Однажды летом Хандулай пошла к пещере, в которой даже июльским днем росли ледяные наросты. Только стала она колоть себе лед на хозяйство, как старейшины велели завалить вход большим валуном.
– Да умножатся колосья на вашем поле! – воскликнула Хандулай. – За что же вы меня заперли?
– Называй имя мужчины! Вдовца или зрелого молодца!
– Куда мне замуж? – не поддавалась Хандулай. – У меня уже есть три дочери!
– Называй имя!
– Да зачем же?
– Имя!
И не отпирали, пока Хандулай, вконец продрогнув в морозной пещере, не крикнула:
– Чантилав!
– Чантилав? Разве живет у нас в селе какой-нибудь Чантилав? – засомневались старейшины.
– Живет на отшибе чужак Чантилав, чанка{Сословие в Дагестане. Потомки от браков представителей феодальных домов и местных свободных дагестанцев.}. Заговорщик, которого прогнали из соседнего ханства. Есть у него кунаки из тухума Меседил, что в среднем квартале села. Они его здесь и приняли.
Послали мальчиков сообщить Чантилаву о том, что он избран мужем. Так Хандулай снова вышла замуж. Тихо сговорившись с муллой, она переехала в другую часть селения, а дочерей оставила в доме прежнего мужа…»
Шамиль чиркнул рукой по страницам.
«Прослышал заросший волосьями изгнанник Кебед, что отвергнувшая его гордячка снова живет с мужчиной, и замыслил коварный план…»
Потом чиркнул еще раз.
«Дрогнув всем телом, окровавленный Чантилав упал на могучую грудь.
– Как же так? – говорили потом на годекане. – Только Чантилав собрал дружину, только прокрался в родной аул, только свергнул с престола единокровного брата, как его подстерег вонючий разбойник и всадил в него нож!

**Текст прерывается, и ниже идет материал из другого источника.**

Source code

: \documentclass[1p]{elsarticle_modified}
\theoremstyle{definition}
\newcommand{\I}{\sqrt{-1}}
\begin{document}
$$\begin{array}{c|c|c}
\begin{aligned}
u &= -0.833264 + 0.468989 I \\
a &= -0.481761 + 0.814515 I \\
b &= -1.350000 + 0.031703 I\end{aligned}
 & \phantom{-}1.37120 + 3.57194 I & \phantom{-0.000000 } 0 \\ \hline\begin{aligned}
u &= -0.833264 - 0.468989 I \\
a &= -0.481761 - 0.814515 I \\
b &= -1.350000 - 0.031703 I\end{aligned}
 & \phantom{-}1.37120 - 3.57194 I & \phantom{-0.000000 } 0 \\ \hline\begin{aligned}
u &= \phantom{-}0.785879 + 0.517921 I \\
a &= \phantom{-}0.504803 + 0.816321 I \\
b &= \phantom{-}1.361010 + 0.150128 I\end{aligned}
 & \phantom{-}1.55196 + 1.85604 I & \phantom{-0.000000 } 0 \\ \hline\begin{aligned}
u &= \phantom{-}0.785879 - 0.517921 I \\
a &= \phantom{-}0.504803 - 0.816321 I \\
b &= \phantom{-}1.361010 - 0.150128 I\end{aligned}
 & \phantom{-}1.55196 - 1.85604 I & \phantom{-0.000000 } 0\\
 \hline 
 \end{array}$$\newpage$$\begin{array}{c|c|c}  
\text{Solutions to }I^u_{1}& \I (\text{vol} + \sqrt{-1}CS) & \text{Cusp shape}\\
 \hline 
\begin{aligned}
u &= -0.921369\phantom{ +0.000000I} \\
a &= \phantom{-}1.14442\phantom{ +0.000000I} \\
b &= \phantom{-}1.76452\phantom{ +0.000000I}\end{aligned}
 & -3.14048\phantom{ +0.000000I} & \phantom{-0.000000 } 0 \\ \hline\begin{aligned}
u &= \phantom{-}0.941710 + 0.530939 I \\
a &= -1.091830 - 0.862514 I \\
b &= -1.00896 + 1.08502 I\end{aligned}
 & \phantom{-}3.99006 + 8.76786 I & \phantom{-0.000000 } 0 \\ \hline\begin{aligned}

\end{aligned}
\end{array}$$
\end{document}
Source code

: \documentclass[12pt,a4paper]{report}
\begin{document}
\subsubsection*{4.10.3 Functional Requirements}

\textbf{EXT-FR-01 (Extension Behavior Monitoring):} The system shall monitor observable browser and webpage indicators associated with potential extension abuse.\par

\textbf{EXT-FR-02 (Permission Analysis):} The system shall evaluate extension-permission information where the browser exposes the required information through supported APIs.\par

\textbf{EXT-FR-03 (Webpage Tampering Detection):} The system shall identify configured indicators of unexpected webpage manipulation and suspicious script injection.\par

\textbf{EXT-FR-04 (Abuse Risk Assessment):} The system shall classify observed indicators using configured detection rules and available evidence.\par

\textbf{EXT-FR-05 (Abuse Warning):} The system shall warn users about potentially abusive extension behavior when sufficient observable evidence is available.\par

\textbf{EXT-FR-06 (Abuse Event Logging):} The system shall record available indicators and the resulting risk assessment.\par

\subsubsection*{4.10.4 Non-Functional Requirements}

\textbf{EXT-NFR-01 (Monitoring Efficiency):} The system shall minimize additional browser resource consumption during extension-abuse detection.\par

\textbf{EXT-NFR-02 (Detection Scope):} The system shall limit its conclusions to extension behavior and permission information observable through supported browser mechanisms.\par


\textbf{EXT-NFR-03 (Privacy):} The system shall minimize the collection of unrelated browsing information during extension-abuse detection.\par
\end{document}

Хандулай, выросшая в вольном обществе, где по каждому поводу собирался сход и никто никому не платил дани, теперь оказалась в чужом ханстве полноправной владычицей. Завистники, старая знать и соратники Чантилава – все точили на нее кинжалы, а тюрки-телохранители требовали громадные деньги.
“Если ребенок, которого я ношу под сердцем, окажется мальчиком, тогда у престола будет наследник и я спасена, – думала она во дворце ночами, – а если нет?”
И тогда Хандулай решилась прибегнуть к помощи заклятого убийцы и отвергнутого возлюбленного Кебеда…»
И снова Шамиль листал рукопись.
«Дважды оставшись вдовой, Хандулай…»
– Да сколько же можно, – усмехнулся Шамиль. – Эта Хандулай – просто Черная Роза.
Будка была совсем близко. Поозиравшись, Шамиль раскрыл рукопись на последней странице и прочел финальный абзац:
«С детства меня учили, что Бога на земле нет. Но теперь я, поживший уже Махмуд, точно могу заявить, что Он есть. И даже скажу, дорогие читатели, куда попадают души после кончины.
Наши души обязательно окажутся на вершине Праздничной горы. И там, на Меэре, будет чистое место, где нет нужды и скудости. Там будет большой аул с кожевенными, оружейными, каменными мастерскими, и дома, словно выросшие из скал, и белые духи, пирующие вместе с людьми, и вечное праздненство. Там будет, надеюсь, и ваш Махмуд, он будет пить молодую бузу и глядеть, как от зелено-бело-голубых вершин поднимается сизый пар…»
– Расходитесь, расходитесь, хлеба больше нет! – заорал кто-то грубым басом.
Очередь заволновалась и рассыпалась.
5
Оставшись без хлеба, Шамиль угрюмо двинулся в сторону, но тут же в глаза ему бросилось салатовое облако, раздуваемая ветром материя, парящая меж притихших людей, слегка касаясь земли.